RISE (Retirement Income Security for Everyone) is a savings solution that would provide all future generations of Americans a new source of retirement income starting at age 70, Edelman explained during a recent radio program. It would place all participants at the median of U.S. personal income, which according to the Census Bureau was $38,761 last year.

Edelman proposes that, starting next year, the Treasury Department would issue annual RISE savings bonds, similar to war bonds during World War II, to newborns. The bonds would total about $23.4 billion, or $5,884 for each of the estimated 4 million children born each year. This, Edelman noted, represents 0.1% of the value of the federal government’s marketable securities.

The money would be managed by an entity established by Congress and like other savings bonds it would be eligible for redemption in 20 years, he said. The redemption and all the program costs would be funded by the program itself.

“So, the program is completely self-funded. No cost to the government or the taxpayers,” Edelman said.

Under the proposal each baby would be assigned at birth to a Personal Income Bands (PIB) based on their family’s average household income based on Census data. At age 70, they would each begin receiving inflation-adjusted monthly income based on their PIB.

Edelman said that the program is designed to provide this income to age 100, so if a baby dies prior to age 100, that income would fund those who live beyond age 100.

Those born into the lowest household income group would receive more than $35,000 per year (in 2020 dollars), said Edelman, while those born into the wealthiest of families would receive more than $1,000 annually. “Everyone would benefit from the program. No more American retirees living in poverty,” he said.

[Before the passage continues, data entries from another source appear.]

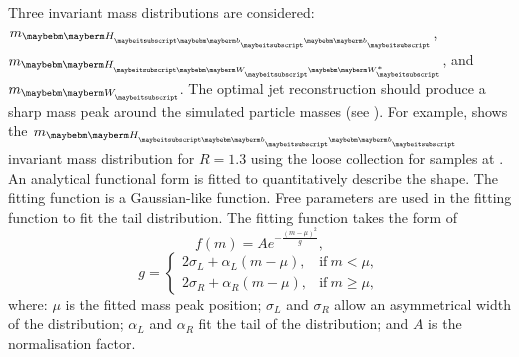 Three invariant mass distributions are considered:  $m_{\Hbb}$, $m_{\HWW}$, and $m_{\PW}$. The optimal jet reconstruction should produce a sharp mass peak around the simulated particle masses (see ). For example,  shows the $m_{\Hbb}$ invariant mass distribution for $R = 1.3$ using the loose \PFO collection for samples at . An analytical functional form is fitted to quantitatively describe the shape. The fitting function is a Gaussian-like function. Free parameters are used in the fitting function to fit the tail distribution. The fitting function takes the form of
\begin{equation}
f(m)=A e^{- \frac{(m - \mu)^2}{g}},
\end{equation}
\begin{equation}
g=
\begin{cases}
2\sigma_L + \alpha_L(m - \mu), & \text{if}\ m < \mu,\\
2\sigma_R + \alpha_R(m - \mu), & \text{if}\ m \geqslant \mu,
\end{cases}
\end{equation}
where: $\mu$ is the fitted mass peak position; $\sigma_L$ and $\sigma_R$ allow an asymmetrical width of the distribution; $\alpha_L$ and  $\alpha_R$  fit the tail of the distribution; and $A$ is the normalisation factor.


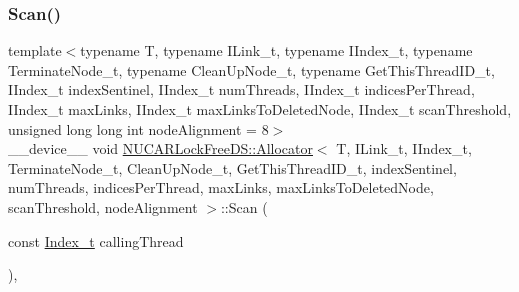 \subsubsection{\texorpdfstring{Scan()}{Scan()}}
{\footnotesize\ttfamily template$<$typename T, typename I\+Link\+\_\+t, typename I\+Index\+\_\+t, typename Terminate\+Node\+\_\+t, typename Clean\+Up\+Node\+\_\+t, typename Get\+This\+Thread\+I\+D\+\_\+t, I\+Index\+\_\+t index\+Sentinel, I\+Index\+\_\+t num\+Threads, I\+Index\+\_\+t indices\+Per\+Thread, I\+Index\+\_\+t max\+Links, I\+Index\+\_\+t max\+Links\+To\+Deleted\+Node, I\+Index\+\_\+t scan\+Threshold, unsigned long long int node\+Alignment = 8$>$ \\
\+\_\+\+\_\+device\+\_\+\+\_\+ void \mbox{\hyperlink{class_n_u_c_a_r_lock_free_d_s_1_1_allocator}{N\+U\+C\+A\+R\+Lock\+Free\+D\+S\+::\+Allocator}}$<$ T, I\+Link\+\_\+t, I\+Index\+\_\+t, Terminate\+Node\+\_\+t, Clean\+Up\+Node\+\_\+t, Get\+This\+Thread\+I\+D\+\_\+t, index\+Sentinel, num\+Threads, indices\+Per\+Thread, max\+Links, max\+Links\+To\+Deleted\+Node, scan\+Threshold, node\+Alignment $>$\+::Scan (\begin{DoxyParamCaption}\item[{const \mbox{\hyperlink{class_n_u_c_a_r_lock_free_d_s_1_1_allocator_a2776cca35e8343bf5007bd8b6f3a3f8f}{Index\+\_\+t}}}]{calling\+Thread }\end{DoxyParamCaption})\hspace{0.3cm}{\ttfamily [inline]}, {\ttfamily [private]}}

\mbox{\label{class_n_u_c_a_r_lock_free_d_s_1_1_allocator_a08cd8b51995e5cebbc937a3a01aa1eff}}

He assumes the bonds will have an average annual return of 7.27%, which is the average projection used by public pensions. The bonds would have an annual fee of 0.4%.

"In my proposal, the bonds issued by the Treasury Dept will earn the same rate as EE Savings Bonds," Edelman told Financial Advisor by email. "The money will be invested – and that return is 7.27%. The EE bonds themselves won’t be earning the 7.27%. (It’s the difference in those returns that allows the RISE accounts to rise, providing income in retirement)."

Americans predominantly save for retirement through the workplace and more than half participate in an employer-sponsored pension or retirement plan. Additionally, 179 million workers pay into the Social Security system, Edelman said. The typical worker contributes the equivalent of 23.53% of their income to retirement every year – 13.5% in 401(k) contributions (including employer matching contributions) plus 10.03% in Social Security retirement taxes.

The typical worker who enters the workforce at age 20, saves in a 401(k) until age 70 and pays into Social Security will get $23,000 in retirement (in present dollars) or $105,048 in future dollars. And should that worker live to be 100, the total retirement income from both sources is about $4.5 million. To get that income, that worker paid more than $470,000 in career payroll contributions and taxes, Edelman noted.

In comparison, RISE would provide more than $120,000 to workers at age 70, or 15% more. The total median lifetime retirement income from  RISE would exceed $11.4 million, or 2.5 times more than that provided by typical 401(k) plans plus Social Security. And RISE accomplishes that by a one-time funding of $5,884, Edelman said.

“RISE is able to do this simple compound growth by setting the money up at birth and giving it 70 years of compound growth opportunity, something else no one has ever tried to do,” he said.